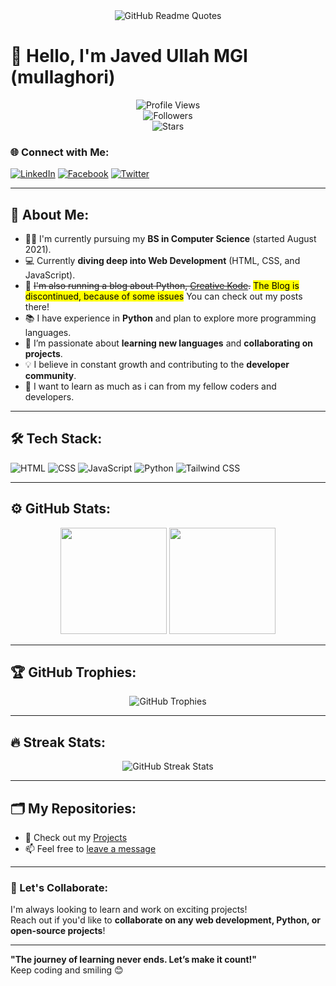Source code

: <div align="center">
  <img src="https://quotes-github-readme.vercel.app/api?type=horizontal&theme=radical" alt="GitHub Readme Quotes" />
</div>

# 👋 Hello, I'm Javed Ullah MGI (mullaghori) 

<div align="center">
  <img src="https://komarev.com/ghpvc/?username=mullaghori&label=Profile%20Views&color=brightgreen&style=flat" alt="Profile Views" /><br />
  <img src="https://img.shields.io/github/followers/mullaghori?label=Followers&style=social" alt="Followers" /><br />
  <img src="https://img.shields.io/github/stars/mullaghori?affiliations=OWNER%2CCOLLABORATOR&style=social" alt="Stars" />
</div>

### 🌐 Connect with Me:
[![LinkedIn](https://img.shields.io/badge/LinkedIn-blue?style=flat-square&logo=linkedin&logoColor=white)](https://www.linkedin.com/in/mullaghori)
[![Facebook](https://img.shields.io/badge/Facebook-blue?style=flat-square&logo=facebook&logoColor=white)](https://www.facebook.com/javed.MGI)
[![Twitter](https://img.shields.io/badge/Twitter-1DA1F2?style=flat-square&logo=twitter&logoColor=white)](https://x.com/Javed_Ullah_MGI)

---

## 🚀 About Me:
- 👨‍🎓 I'm currently pursuing my **BS in Computer Science** (started August 2021).
- 💻 Currently **diving deep into Web Development** (HTML, CSS, and JavaScript).
- 🐍 ~~I'm also running a blog about Python, [Creative Kode](https://www.blogger.com/blog/posts/7027373473707040583?hl=en).~~ <mark>The Blog is discontinued, because of some issues</mark> You can check out my posts there!
- 📚 I have experience in **Python** and plan to explore more programming languages.
- 👀 I’m passionate about **learning new languages** and **collaborating on projects**.
- 💡 I believe in constant growth and contributing to the **developer community**.
- 👀 I want to learn as much as i can from my fellow coders and developers.

---

## 🛠️ Tech Stack:
![HTML](https://img.shields.io/badge/HTML5-E34F26?style=for-the-badge&logo=html5&logoColor=white)
![CSS](https://img.shields.io/badge/CSS3-1572B6?style=for-the-badge&logo=css3&logoColor=white)
![JavaScript](https://img.shields.io/badge/JavaScript-F7DF1E?style=for-the-badge&logo=javascript&logoColor=black)
![Python](https://img.shields.io/badge/Python-3776AB?style=for-the-badge&logo=python&logoColor=white)
![Tailwind CSS](https://img.shields.io/badge/Tailwind_CSS-38B2AC?style=for-the-badge&logo=tailwind-css&logoColor=white)

---

## ⚙️ GitHub Stats:
<div align="center">
  <img height="170em" src="https://github-readme-stats.vercel.app/api?username=mullaghori&show_icons=true&theme=radical" />
  <img height="170em" src="https://github-readme-stats.vercel.app/api/top-langs/?username=mullaghori&layout=compact&theme=radical" />
</div>

---

## 🏆 GitHub Trophies:
<div align="center">
  <img src="https://github-profile-trophy.vercel.app/?username=mullaghori&theme=radical&margin-w=15&margin-h=15&no-bg=true&no-frame=true" alt="GitHub Trophies" />
</div>

---

## 🔥 Streak Stats:
<div align="center">
  <img src="https://github-readme-streak-stats.herokuapp.com?user=mullaghori&theme=radical" alt="GitHub Streak Stats" />
</div>

---

## 🗂️ My Repositories:
- 🎨 Check out my [Projects](https://github.com/mullaghori?tab=repositories)
- 📫 Feel free to [leave a message](https://github.com/mullaghori)

--- 

### 💬 Let's Collaborate:
I'm always looking to learn and work on exciting projects!  
Reach out if you'd like to **collaborate on any web development, Python, or open-source projects**!

---

**"The journey of learning never ends. Let’s make it count!"**  
Keep coding and smiling 😊  

<!---
mullaghori/mullaghori is a ✨ special ✨ repository because its `README.md` (this file) appears on your GitHub profile.
You can click the Preview link to take a look at your changes.
--->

^^^^^^^^

WHAT THE EXERCISE ASKS: Output every record above word for word, omitting any pictures they contain.

EXERCISE ANSWER:
Source code

: <div align="center">
  <img src="https://quotes-github-readme.vercel.app/api?type=horizontal&theme=radical" alt="GitHub Readme Quotes" />
</div>

# 👋 Hello, I'm Javed Ullah MGI (mullaghori) 

<div align="center">
  <img src="https://komarev.com/ghpvc/?username=mullaghori&label=Profile%20Views&color=brightgreen&style=flat" alt="Profile Views" /><br />
  <img src="https://img.shields.io/github/followers/mullaghori?label=Followers&style=social" alt="Followers" /><br />
  <img src="https://img.shields.io/github/stars/mullaghori?affiliations=OWNER%2CCOLLABORATOR&style=social" alt="Stars" />
</div>

### 🌐 Connect with Me:
[![LinkedIn](https://img.shields.io/badge/LinkedIn-blue?style=flat-square&logo=linkedin&logoColor=white)](https://www.linkedin.com/in/mullaghori)
[![Facebook](https://img.shields.io/badge/Facebook-blue?style=flat-square&logo=facebook&logoColor=white)](https://www.facebook.com/javed.MGI)
[![Twitter](https://img.shields.io/badge/Twitter-1DA1F2?style=flat-square&logo=twitter&logoColor=white)](https://x.com/Javed_Ullah_MGI)

---

## 🚀 About Me:
- 👨‍🎓 I'm currently pursuing my **BS in Computer Science** (started August 2021).
- 💻 Currently **diving deep into Web Development** (HTML, CSS, and JavaScript).
- 🐍 ~~I'm also running a blog about Python, [Creative Kode](https://www.blogger.com/blog/posts/7027373473707040583?hl=en).~~ <mark>The Blog is discontinued, because of some issues</mark> You can check out my posts there!
- 📚 I have experience in **Python** and plan to explore more programming languages.
- 👀 I’m passionate about **learning new languages** and **collaborating on projects**.
- 💡 I believe in constant growth and contributing to the **developer community**.
- 👀 I want to learn as much as i can from my fellow coders and developers.

---

## 🛠️ Tech Stack:
![HTML](https://img.shields.io/badge/HTML5-E34F26?style=for-the-badge&logo=html5&logoColor=white)
![CSS](https://img.shields.io/badge/CSS3-1572B6?style=for-the-badge&logo=css3&logoColor=white)
![JavaScript](https://img.shields.io/badge/JavaScript-F7DF1E?style=for-the-badge&logo=javascript&logoColor=black)
![Python](https://img.shields.io/badge/Python-3776AB?style=for-the-badge&logo=python&logoColor=white)
![Tailwind CSS](https://img.shields.io/badge/Tailwind_CSS-38B2AC?style=for-the-badge&logo=tailwind-css&logoColor=white)

---

## ⚙️ GitHub Stats:
<div align="center">
  <img height="170em" src="https://github-readme-stats.vercel.app/api?username=mullaghori&show_icons=true&theme=radical" />
  <img height="170em" src="https://github-readme-stats.vercel.app/api/top-langs/?username=mullaghori&layout=compact&theme=radical" />
</div>

---

## 🏆 GitHub Trophies:
<div align="center">
  <img src="https://github-profile-trophy.vercel.app/?username=mullaghori&theme=radical&margin-w=15&margin-h=15&no-bg=true&no-frame=true" alt="GitHub Trophies" />
</div>

---

## 🔥 Streak Stats:
<div align="center">
  <img src="https://github-readme-streak-stats.herokuapp.com?user=mullaghori&theme=radical" alt="GitHub Streak Stats" />
</div>

---

## 🗂️ My Repositories:
- 🎨 Check out my [Projects](https://github.com/mullaghori?tab=repositories)
- 📫 Feel free to [leave a message](https://github.com/mullaghori)

--- 

### 💬 Let's Collaborate:
I'm always looking to learn and work on exciting projects!  
Reach out if you'd like to **collaborate on any web development, Python, or open-source projects**!

---

**"The journey of learning never ends. Let’s make it count!"**  
Keep coding and smiling 😊  

<!---
mullaghori/mullaghori is a ✨ special ✨ repository because its `README.md` (this file) appears on your GitHub profile.
You can click the Preview link to take a look at your changes.
--->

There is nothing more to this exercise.